Economia

Scossa in Ferrari, sarà anche elettrica

Marchionne: «Se qualcuno fa la supercar verde, saremo noi. E il Suv entro il 2020»

Pierluigi Bonora

Detroit Sergio Marchionne non solo prevede entro il 2025 la metà della gamma di Fca elettrificata, ma va oltre e ipotizza una clamorosa «scossa» anche per Ferrari. Una vera apertura all'elettrico per il Cavallino. «Se qualcuno fa la supercar elettrica quelli saremo noi - afferma il presidente all'Auto Show di Detroit, subito dopo il lancio del nuovo Jeep Cherokee -: o siamo Ferrari o non siamo Ferrari. La faremo perché è dovuto».

Non è escluso, inoltre, che la novità possa essere inserita nel piano industriale del Cavallino che sarà presentato nei prossimi mesi. Per Maranello si tratta di una svolta obbligata, anche se già ora la Casa emiliana propone una supercar ibrida, LaFerrari, un bolide da 963 cv complessivi prodotto in soli 499 esemplari. Marchionne guarda a Porsche (nel 2019 metterà in vendita la Mission E tutta elettrica: 600 cv di potenza, 500 km di autonomia e 15 minuti per ricaricare la batteria), Lamborghini, McLaren e Aston Martin («Andrea Bonomi ha fatto un buon lavoro»).

E sempre a Detroit il numero uno del Cavallino, che lunedì ha definito «tutte menate» le voci che lo vedrebbero interessato a rilevare Ferrari, ha anticipato che il Fuv (Ferrari utility vehicle) di Maranello vedrà la luce entro il 2020.

Fin qui alcuni punti che caratterizzeranno il piano di sviluppo al 2022 («non ho ancora deciso la data dell'Investor Day», ha precisato il presidente) della Casa automobilistica più famosa del mondo. Ma a Detroit a tenere banco continua a essere la riforma fiscale che ha permesso a Fca di investire 1 miliardo di dollari nel Michigan e di premiare i 60mila dipendenti americani con un extra di 2mila dollari.

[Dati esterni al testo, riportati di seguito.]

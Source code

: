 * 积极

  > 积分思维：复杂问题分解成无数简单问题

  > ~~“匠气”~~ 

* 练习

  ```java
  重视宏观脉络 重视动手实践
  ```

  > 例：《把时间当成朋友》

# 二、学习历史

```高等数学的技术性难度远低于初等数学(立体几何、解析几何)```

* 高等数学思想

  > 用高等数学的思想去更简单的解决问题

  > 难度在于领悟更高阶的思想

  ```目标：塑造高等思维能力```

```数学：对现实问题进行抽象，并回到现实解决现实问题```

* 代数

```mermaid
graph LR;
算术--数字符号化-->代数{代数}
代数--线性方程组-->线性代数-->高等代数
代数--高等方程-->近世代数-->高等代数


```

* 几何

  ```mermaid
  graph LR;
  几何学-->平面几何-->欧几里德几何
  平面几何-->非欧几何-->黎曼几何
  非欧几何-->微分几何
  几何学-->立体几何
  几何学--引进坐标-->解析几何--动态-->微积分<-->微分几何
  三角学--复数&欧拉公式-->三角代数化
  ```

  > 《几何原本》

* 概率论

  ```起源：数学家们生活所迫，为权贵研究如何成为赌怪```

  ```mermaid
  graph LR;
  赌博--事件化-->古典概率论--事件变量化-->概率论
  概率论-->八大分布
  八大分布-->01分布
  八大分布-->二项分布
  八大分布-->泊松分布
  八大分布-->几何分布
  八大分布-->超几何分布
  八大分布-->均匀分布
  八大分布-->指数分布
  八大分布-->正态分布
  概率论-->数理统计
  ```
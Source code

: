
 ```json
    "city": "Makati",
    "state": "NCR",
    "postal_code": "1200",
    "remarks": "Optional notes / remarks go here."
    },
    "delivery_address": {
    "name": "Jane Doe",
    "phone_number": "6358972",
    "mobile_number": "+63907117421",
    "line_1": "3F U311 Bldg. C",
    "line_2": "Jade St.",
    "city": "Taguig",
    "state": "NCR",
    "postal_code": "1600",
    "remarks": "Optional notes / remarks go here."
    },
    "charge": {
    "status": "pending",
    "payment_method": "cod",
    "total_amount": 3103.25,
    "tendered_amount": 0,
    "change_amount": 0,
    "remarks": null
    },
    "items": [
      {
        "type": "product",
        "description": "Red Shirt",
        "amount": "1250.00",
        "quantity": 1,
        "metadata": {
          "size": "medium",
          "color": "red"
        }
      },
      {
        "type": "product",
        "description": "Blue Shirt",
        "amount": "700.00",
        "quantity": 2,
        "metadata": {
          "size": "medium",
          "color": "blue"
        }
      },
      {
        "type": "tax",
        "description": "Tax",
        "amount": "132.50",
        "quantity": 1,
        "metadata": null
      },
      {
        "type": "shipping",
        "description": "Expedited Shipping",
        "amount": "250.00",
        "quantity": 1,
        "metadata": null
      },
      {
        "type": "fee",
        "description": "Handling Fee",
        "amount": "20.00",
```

L'investimento, grazie al quale saranno assunte 2.500 persone, servirà per trasferire entro il 2020 dal Messico agli Usa la produzione dell'heavy duty di Ram, mossa che riduce i rischi del gruppo legati a un cambiamento del Nafta (Donald Trump ha minacciato l'uscita degli Usa se l'accordo di libero scambio con Messico e Canada non verrà rinegoziato a suo piacimento). Quel trasferimento, ha proseguito Marchionne, «era sul tavolo da tempo, ma avevamo bisogno di una valutazione molto chiara del vantaggio fiscale nel farlo. Come costo unitario del mezzo è comunque più oneroso produrlo negli Usa». L'ad di Fca sottolinea, però, come «la riforma fiscale ci ha aiutato a compensare questo aumento».

Che gli operai di Fca negli Usa abbiano preso bene gli ultimi sviluppi a loro favore lo si è visto ieri, quando alcune tute azzurre di Belvidere, la fabbrica nell'Illinois che produce il nuovo Jeep Cherokee, si sono presentate all'Auto Show per una foto accanto a Marchionne e al «loro» Suv (il modello arriverà in Europa dopo la metà del 2018). «Fca si è presa cura di noi, io era stata lasciata a casa quando Chrysler ha dichiarato bancarotta», spiega un'operaia.

E l'Italia? I sindacati continuano a sollecitare chiarezza sugli investimenti e ora anche premi alla forza lavoro come è accaduto negli Usa. La risposta dell'ad: «Se Fca centrerà l'obiettivo e la piena occupazione in Italia entro l'anno, non lo so, dobbiamo prima completare lo sviluppo di Alfa e Maserati. Se riuscissimo a riempire tutti gli impianti con Alfa e Maserati, sarebbe la cosa più intelligente da fare Sulla piena occupazione mi devo vedere con Alfredo Altavilla per capire dove siamo. La produzione di una nuova Jeep in Italia? È possibile».

In Borsa, Fca ha perso il 4,15 per cento, chiudendo a quota 18,73 euro.